Doch nicht nur wegen der Entsorgung ist der Ausgabestopp für die Bundesbank eine Herausforderung. Im Vergleich zu den Notenbanken anderer Euro-Staaten hat sie auch besonders viele 500-EuroScheine in Umlauf gebracht: Einem Sprecher der Behörde zufolge stammen 70 Prozent aller momentan in der Welt zirkulierenden 500-Euro-Noten von der Bundesbank. Er erklärt das damit, dass von Deutschland aus besonders viele Wechselstuben im Ausland mit Euro-Scheinen beliefert werden.
Für die Bundesbank ist der Ausgabestopp des 500ers deshalb so komplex, weil sie nun sehr viel mehr Scheine kleinerer Stückelung (also 100er und 200er) herstellen lassen muss. Auch Lagerung und Transport werden teurer. Wie hoch die Mehrkosten ausfallen, kann die Behörde noch nicht beziffern. Das hänge davon ab, wie viele 500er im Umlauf bleiben.
Umstritten ist, wie wichtig Bargeld noch für Kriminelle ist
Dabei sind die Mehrkosten das eine. Das andere sind die Zweifel der Experten, ob der Ausgabestopp des 500ers überhaupt etwas bringt. Der Linzer Ökonom Friedrich Schneider, der seit Jahren die Schattenwirtschaft erforscht, sagt: „Einen Koffer mit Bargeld tragen die Kriminellen nur noch im ,Tatort’ durch die Gegend.“ Die meisten illegalen Zahlungen liefen längst über Bankkonten. Da würden falsche Rechnungen ausgestellt oder echte Rechnungen mehrfach bezahlt und schon sei das Geld gewaschen. Schneider glaubt deshalb, dass selbst die komplette Abschaffung des Bargelds das organisierte Verbrechen allenfalls um sieben bis 15 Prozent eindämmen könnte. Auf die Terrorismusfinanzierung hätte das sogar keinen messbaren Effekt.

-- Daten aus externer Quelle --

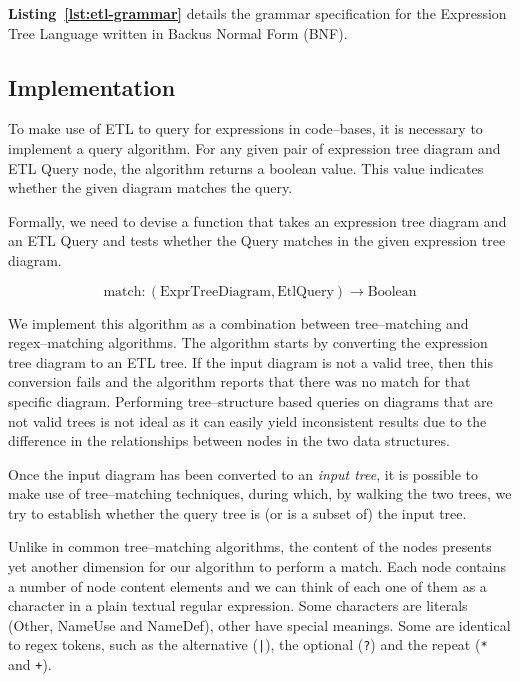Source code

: \begin{chapterBody}
\textbf{Listing~\ref{lst:etl-grammar}} details the grammar specification
for the Expression Tree Language written in Backus Normal Form (BNF).

\subsection{Implementation}\label{sec:etl-impl}

To make use of ETL to query for expressions in code–bases, it is necessary to
implement a query algorithm. For any given pair of expression tree diagram
and ETL Query node, the algorithm returns a boolean value. This value
indicates whether the given diagram matches the query.

Formally, we need to devise a function that takes an expression tree diagram
and an ETL Query and tests whether the Query matches in the given expression
tree diagram.

\[
\text{match}:
\left( \text{ExprTreeDiagram}, \text{EtlQuery}\right)
\rightarrow
\text{Boolean}
\]

We implement this algorithm as a combination between tree–matching and
regex–matching algorithms.
The algorithm starts by converting the expression tree diagram to an ETL tree.
If the input diagram is not a valid tree, then this conversion fails and
the algorithm reports that there was no match for that specific diagram.
Performing tree–structure based queries on diagrams that are not valid trees
is not ideal as it can easily yield inconsistent results due to the difference
in the relationships between nodes in the two data structures.

Once the input diagram has been converted to an \textit{input tree}, it is
possible to make use of tree–matching techniques, during which, by walking the
two trees, we try to establish whether the query tree is (or is a subset of)
the input tree.

Unlike in common tree–matching algorithms, the content of the nodes presents
yet another dimension for our algorithm to perform a match. Each node contains
a number of node content elements and we can think of each one of them as a
character in a plain textual regular expression. Some characters are literals
(Other, NameUse and NameDef), other have special meanings. Some are identical
to regex tokens, such as the alternative (\texttt{|}), the optional
(\texttt{?}) and the repeat (\texttt{*} and \texttt{+}).


\end{chapterBody}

Verbreitet ist diese Ansicht aber längst nicht überall. In Großbritannien geben die Wechselstuben zum Beispiel bereits seit 2010 keine 500-Euro-Scheine mehr aus. Die Londoner Regierung hat das untersagt, nachdem die britische Sicherheitsbehörde erklärt hatte, die meisten 500er befänden sich im Besitz von Kriminellen. Auch Dänemark will von den 500-Euro-Scheinen nichts mehr wissen. Das Land hat zwar wie Großbritannien eine eigene Währung, trotzdem akzeptieren viele Geschäfte den Euro. Um Geldwäsche zu verhindern, will das dänische Parlament nun ab dem nächsten Jahreswechsel den 500-Euro-Schein verbieten: Man soll dann mit ihm nicht mehr zahlen können, auch Wechselstuben dürfen ihn nicht mehr annehmen oder ausgeben.
Beliebt ist die lilafarbene Banknote dagegen in Spanien: Dort sollen ein Viertel aller 500-Euro-Scheine im Umlauf sein. Die Spanier haben der Banknote deshalb einen Spitznamen verpasst. Sie nennen sie „Bin Laden“. Der Grund: Wie einst im Fall des Terroristen weiß beim 500Euro-Schein jeder von seiner Existenz – gesehen haben aber will ihn keiner.